KUOA
- Siloam Springs, Arkansas; United States;
- Broadcast area: Northwest Arkansas
- Frequency: 1290 kHz
- Branding: La Maxxima 103.1 FM & 1290 AM

Programming
- Format: Regional Mexican

Ownership
- Owner: Jesus Gabriel Hernandez; (Maxx Media Radio, LLC);

History
- First air date: 1923
- Former call signs: KFMQ (1923-1926)
- Call sign meaning: K University Of Arkansas

Technical information
- Licensing authority: FCC
- Facility ID: 35729
- Class: D
- Power: 5,000 watts day 31 watts night
- Transmitter coordinates: 36°11′28″N 94°33′58″W﻿ / ﻿36.19111°N 94.56611°W
- Translator: 103.1 K276CO (Fayetteville)

Links
- Public license information: Public file; LMS;
- Webcast: Listen Live
- Website: lamaxxima.com

= KUOA =

KUOA (1290 AM) is a commercial radio station licensed to Siloam Springs, Arkansas. It serves Northwest Arkansas, including Fayetteville and Bentonville. KUOA airs a Regional Mexican format and is owned by Jesus Gabriel Hernandez, through licensee Maxx Media Radio, LLC. The station is known as "La Maxxima 103.1 FM & 1290 AM."

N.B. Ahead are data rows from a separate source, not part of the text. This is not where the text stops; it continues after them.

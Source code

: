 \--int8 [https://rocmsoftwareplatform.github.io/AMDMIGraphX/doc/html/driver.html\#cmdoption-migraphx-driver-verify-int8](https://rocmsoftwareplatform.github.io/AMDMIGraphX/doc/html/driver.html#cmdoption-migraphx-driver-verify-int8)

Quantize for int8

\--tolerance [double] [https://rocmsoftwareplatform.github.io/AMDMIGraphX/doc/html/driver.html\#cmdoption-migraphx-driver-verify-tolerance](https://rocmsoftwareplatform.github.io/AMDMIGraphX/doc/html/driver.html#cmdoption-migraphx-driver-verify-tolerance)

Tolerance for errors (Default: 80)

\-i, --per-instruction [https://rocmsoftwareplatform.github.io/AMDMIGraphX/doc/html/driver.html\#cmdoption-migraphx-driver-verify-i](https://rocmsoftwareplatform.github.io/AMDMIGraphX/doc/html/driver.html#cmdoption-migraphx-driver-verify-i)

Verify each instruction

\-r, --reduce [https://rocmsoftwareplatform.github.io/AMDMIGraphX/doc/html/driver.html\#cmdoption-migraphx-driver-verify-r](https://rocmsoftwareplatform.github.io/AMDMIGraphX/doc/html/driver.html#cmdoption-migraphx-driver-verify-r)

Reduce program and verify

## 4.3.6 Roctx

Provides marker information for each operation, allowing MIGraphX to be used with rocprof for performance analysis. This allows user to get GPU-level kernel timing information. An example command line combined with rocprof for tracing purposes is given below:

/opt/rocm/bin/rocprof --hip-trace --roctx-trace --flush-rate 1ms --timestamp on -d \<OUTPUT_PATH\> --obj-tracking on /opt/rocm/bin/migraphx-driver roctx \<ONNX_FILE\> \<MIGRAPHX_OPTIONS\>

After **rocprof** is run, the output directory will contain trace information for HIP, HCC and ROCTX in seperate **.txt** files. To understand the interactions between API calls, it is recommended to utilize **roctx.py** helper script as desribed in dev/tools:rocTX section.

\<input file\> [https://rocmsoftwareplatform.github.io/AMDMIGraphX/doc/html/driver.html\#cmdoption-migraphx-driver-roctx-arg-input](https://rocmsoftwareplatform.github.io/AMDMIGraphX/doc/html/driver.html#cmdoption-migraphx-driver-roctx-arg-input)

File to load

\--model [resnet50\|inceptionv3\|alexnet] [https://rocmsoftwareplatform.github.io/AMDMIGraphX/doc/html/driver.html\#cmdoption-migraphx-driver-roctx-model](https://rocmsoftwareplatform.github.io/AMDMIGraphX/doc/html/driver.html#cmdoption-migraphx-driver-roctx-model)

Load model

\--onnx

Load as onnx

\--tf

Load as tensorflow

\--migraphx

KUOA has a daytime power of 5,000 watts. But to protect other stations on AM 1290, it greatly reduces power at night to 31 watts. It uses a non-directional antenna. The transmitter is off West University Street in Siloam Springs, near the Arkansas-Oklahoma border. Programming is also heard on FM translator 103.1 K276CO in Fayetteville.

==History==

The station was first licensed, as KFMQ, on December 4, 1923, to the University of Arkansas in Fayetteville. The original call letters were randomly assigned from an alphabetical list of available call signs, and was changed to KUOA in 1926.

It was licensed as a daytimer, required to go off at sunset, when AM band radio waves travel farther. The station moved to AM 1290 with the implementation in 1941 of the North American Regional Broadcasting Agreement (NARBA).

The station was acquired by John Brown University in 1935. It was run as a Christian radio station, carrying religious programs and Southern Gospel music. In 1947, it added an FM station at 105.7, using the call sign KUOA-FM. The two stations were network affiliates of the Mutual Broadcasting System. The FM station was later sold to separate owners and is now KMCK-FM, a Top 40 station, while John Brown University now owns and broadcasts from KLRC.

In 2005, the university sold the AM radio station to longtime Northwest Arkansas broadcaster Dewey Johnson. But he retired due to health problems. The station was sold later that year to Galen O. Gilbert, a former JBU student who had owned radio stations in Missouri, Oklahoma, and Texas. Gilbert started a classic country format on the station.

The station was sold in August 2008 to longtime Arkansas broadcaster Jay Bunyard, and became an all-sports radio station known as "The Hog". Paired with a brand new Fayetteville-licensed FM translator at 105.3 FM, the radio station aired live and local programming throughout the day, and focused mainly on Arkansas Razorbacks athletics.

In 2010, Bunyard purchased FM 99.5 KAKS, and The Hog was simulcast on its 25,000 watt signal. On December 13, 2012, KUOA split from its simulcast with sports-formatted KAKS 99.5 FM and changed to a talk radio format, branded as "AM 1290 The Mouth".

On January 1, 2015, the talk programming was discontinued. KUOA resumed simulcasting sports-formatted KAKS 99.5 FM.

KUOA began airing its programming on FM translator K249EV 97.7 MHz, licensed to Johnson, Arkansas. In November 2016, the translator moved its frequency to 95.3 FM, as K237GR.

Hog Radio sold KUOA to Jesus Gabriel Hernandez's Maxx Media Radio, LLC for $50,000 effective April 30, 2021.

On September 16, 2022, KUOA flipped to Regional Mexican as "La Maxxima 1290 AM". It rebranded as "La Maxxima 103.3 FM & 1290 AM" on June 8, 2023 with the addition of translator 103.1 FM K276CO in Fayetteville.